During these tough times, Waxhaw has been banking cash in preparation for upcoming capital projects. During the 2008-2009 budget process, a deliberate decision was made to start saving for those projects that we knew were going to need to be built in the near future. We have been running a surplus in excess of $1M annually for the last several years and currently have over $5M in the bank with no debt. The town is well-positioned to leverage our resources to get the most utility from those funds as we look at building needed public facilities. We have done this with an annual budget in the $5-6M range and with no increase in taxes. In light of this and the general economic challenges facing our working families, I recommended that the town board consider a reduction in the tax rate in the 2011-2012 budget year. While the board chose not to act on my recommendation, they did maintain the tax rate.
Much has happened in the community also. Several new local organizations have been launched, and existing ones have grown and strengthened. The Library Association of Waxhaw got off to a quick start, banking more than $30,000 in their first year while their used book store, the Waxhaw Reading Room, has developed a loyal following of both volunteers and readers. This organization arose during the time that Waxhaw was discussing partnering with the county to build a larger Waxhaw Branch Library. It is time to return to those discussions and find a solution. We love our library in Waxhaw and took the initiative to establish our library back in the 1930s before a county system existed. Today’s challenge is to bring the level of service up to where it will be in line with the growing population of our community. In my next term, I will bring this back to the table and work to bring about a solution that works for both the people Waxhaw and the county system that supports it.
Some may look at the number of town-driven efforts underway that involve boards or committees as “too much government”. However, it is precisely that type of citizen and stakeholder involvement that makes for good governance. For government to truly work well, there are three parties that must be engaged in a real and robust way – the leadership, the staff, and the people. If any one of those three groups is not present in the process of governance, or if one group has lesser or greater power in the process than the others, it creates an imbalance. When there is an imbalance, good might still happen and good decisions and outcomes might still take place, however, good outcomes are more assured when all groups are represented well and fully and are equally powerful.
Some efforts are met with skepticism however.

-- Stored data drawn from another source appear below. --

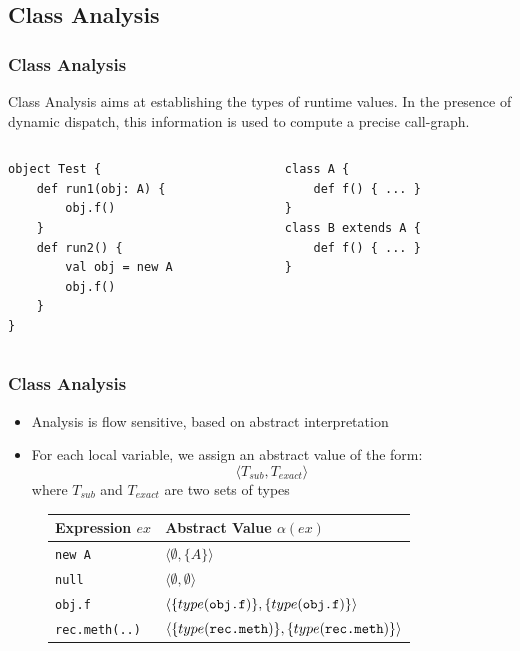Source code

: \documentclass[hyperref={pdfpagelabels=false}]{beamer}
\begin{document}
\subsection{Class Analysis}
\begin{frame}[fragile]
\frametitle{Class Analysis}

    Class Analysis aims at establishing the types of runtime values. In
    the presence of dynamic dispatch, this information is used to compute a
    precise call-graph.

    \begin{columns}
      \begin{column}{0.5\textwidth}
\begin{lstlisting}
object Test {
    def run1(obj: A) {
        obj.f()
    }
    def run2() {
        val obj = new A
        obj.f()
    }
}
\end{lstlisting}
      \end{column}
      \begin{column}{0.5\textwidth}
\begin{lstlisting}
class A {
    def f() { ... }
}
class B extends A {
    def f() { ... }
}
\end{lstlisting}
      \end{column}
    \end{columns}


\end{frame}

\begin{frame}[fragile]
    \frametitle{Class Analysis}
    \begin{itemize}
        \item Analysis is flow sensitive, based on abstract interpretation
        \item For each local variable, we assign an abstract value of the form:
        $$ \langle T_{sub}, T_{exact} \rangle $$ where $T_{sub}$ and
        $T_{exact}$ are two sets of types
    \end{itemize}

\begin{figure}
    \begin{tabular}{ l | l }
        Expression $ex$       & Abstract Value $\alpha(ex)$\\
        \hline
        \verb/new A/          & $\langle \emptyset, \{ A \} \rangle$ \\
        \verb/null/           & $\langle \emptyset, \emptyset \rangle$ \\
        \verb/obj.f/          & $\langle\{type(\verb/obj.f/)\}, \{type(\verb/obj.f/)\} \rangle$ \\
        \verb/rec.meth(..)/   & $\langle\{type(\verb/rec.meth/)\}, \{type(\verb/rec.meth/)\} \rangle$ \\
    \end{tabular}
\end{figure}
\end{frame}
\end{document}
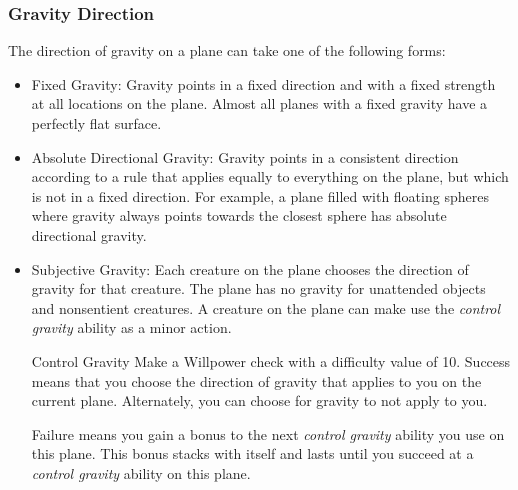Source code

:         \subsubsection{Gravity Direction}
            The direction of gravity on a plane can take one of the following forms:
            \begin{itemize}
                \item Fixed Gravity: Gravity points in a fixed direction and with a fixed strength at all locations on the plane.
                    Almost all planes with a fixed gravity have a perfectly flat surface.
                \item Absolute Directional Gravity: Gravity points in a consistent direction according to a rule that applies equally to everything on the plane, but which is not in a fixed direction.
                    For example, a plane filled with floating spheres where gravity always points towards the closest sphere has absolute directional gravity.
                \item Subjective Gravity: Each creature on the plane chooses the direction of gravity for that creature.
                    The plane has no gravity for unattended objects and nonsentient creatures.
                    A creature on the plane can make use the \textit{control gravity} ability as a minor action.
                    \begin{activeability}{Control Gravity}
                        \rankline
                        Make a Willpower check with a difficulty value of 10.
                        Success means that you choose the direction of gravity that applies to you on the current plane.
                        Alternately, you can choose for gravity to not apply to you.

                        Failure means you gain a  bonus to the next \textit{control gravity} ability you use on this plane.
                        This bonus stacks with itself and lasts until you succeed at a \textit{control gravity} ability on this plane.
                    \end{activeability}
            \end{itemize}

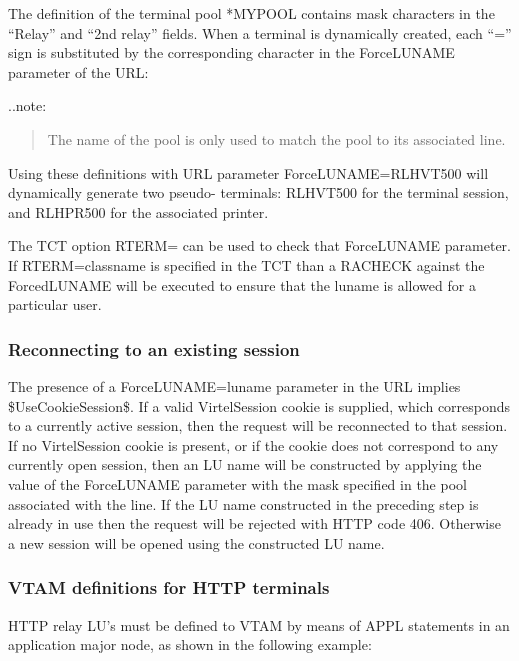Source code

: \documentclass[letterpaper,10pt,english]{sphinxmanual}
\begin{document}
The definition of the terminal pool *MYPOOL contains mask characters in the “Relay” and “2nd relay” fields. When a terminal is dynamically created, each “=” sign is substituted by the corresponding character in the ForceLUNAME parameter of the URL:



..note:
\begin{quote}

The name of the pool is only used to match the pool to its associated line.
\end{quote}

Using these definitions with URL parameter ForceLUNAME=RLHVT500 will dynamically generate two pseudo- terminals: RLHVT500 for the terminal session, and RLHPR500 for the associated printer.

The TCT option RTERM= can be used to check that ForceLUNAME parameter. If RTERM=classname is specified in the TCT than a RACHECK against the ForcedLUNAME will be executed to ensure that the luname is allowed for a particular user.


\subsubsection{Reconnecting to an existing session}
\label{\detokenize{connectivity_guide:reconnecting-to-an-existing-session}}
The presence of a ForceLUNAME=luname parameter in the URL implies \$UseCookieSession\$. If a valid VirtelSession cookie is supplied, which corresponds to a currently active session, then the request will be reconnected to that session. If no VirtelSession cookie is present, or if the cookie does not correspond to any currently open session, then an LU name will be constructed by applying the value of the ForceLUNAME parameter with the mask specified in the pool associated with the line. If the LU name constructed in the preceding step is already in use then the request will be rejected with HTTP code 406. Otherwise a new session will be opened using the constructed LU name.


\subsubsection{VTAM definitions for HTTP terminals}
\label{\detokenize{connectivity_guide:vtam-definitions-for-http-terminals}}
HTTP relay LU’s must be defined to VTAM by means of APPL statements in an application major node, as shown in the following example:
\end{document}
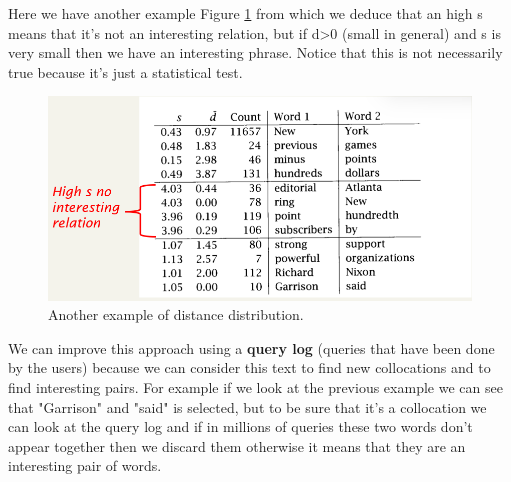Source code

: Here we have another example Figure \ref{fig:distancedistribution2} from which we deduce that an high s means that it's not an interesting relation, but if d>0 (small in general) and s is very small then we have an interesting phrase. Notice that this is not necessarily true because it's just a statistical test.\newline
\begin{figure}
    \centering
    \includegraphics[width=0.75\linewidth]{images/exampledistance2.png}
    \caption{Another example of distance distribution.}
    \label{fig:distancedistribution2}
\end{figure}
We can improve this approach using a \textbf{query log} (queries that have been done by the users) because we can consider this text to find new collocations and to find interesting pairs. For example if we look at the previous example we can see that "Garrison" and "said" is selected, but to be sure that it's a collocation we can look at the query log and if in millions of queries these two words don't appear together then we discard them otherwise it means that they are an interesting pair of words.\newline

In early 2009, I received a bit of scolding in a letter to the editor admonishing me for “wasting time” on an arts council while there was still work to be done on our ordinances. While I understand the writer’s frustration, it is important to understand that, as an elected official, I must work on many efforts concurrently. At that time I was hearing a lot of interest being expressed regarding a more deliberate approach to our support of the arts in Waxhaw which may have been spurred by the efforts of the Beautification Committee to establish an Arts Policy for the town. I recognized this as an opportunity to capitalize on that interest and draw in volunteers.
On a Saturday morning in January, over 20 people answered the call to explore forming an organization that would provide support for the arts in our community. Robust discussion ensued, leaders were chosen and the Waxhaw Arts Council was born!
People sometimes ask me if I enjoy being the Mayor of Waxhaw. The question inevitably brings a smile to my face because, as one of my fellow mayors says, representing my community as your mayor is “the best job in the world!” I have truly enjoyed working for the people of Waxhaw since my election in 2007.
In that time, much has been accomplished and many other efforts have begun but there is still much work to be done. I believe that I can best contribute to the continuation and completion of those efforts as your mayor. With that in mind, I am asking the people of Waxhaw for the opportunity to continue our work together to build a better Waxhaw!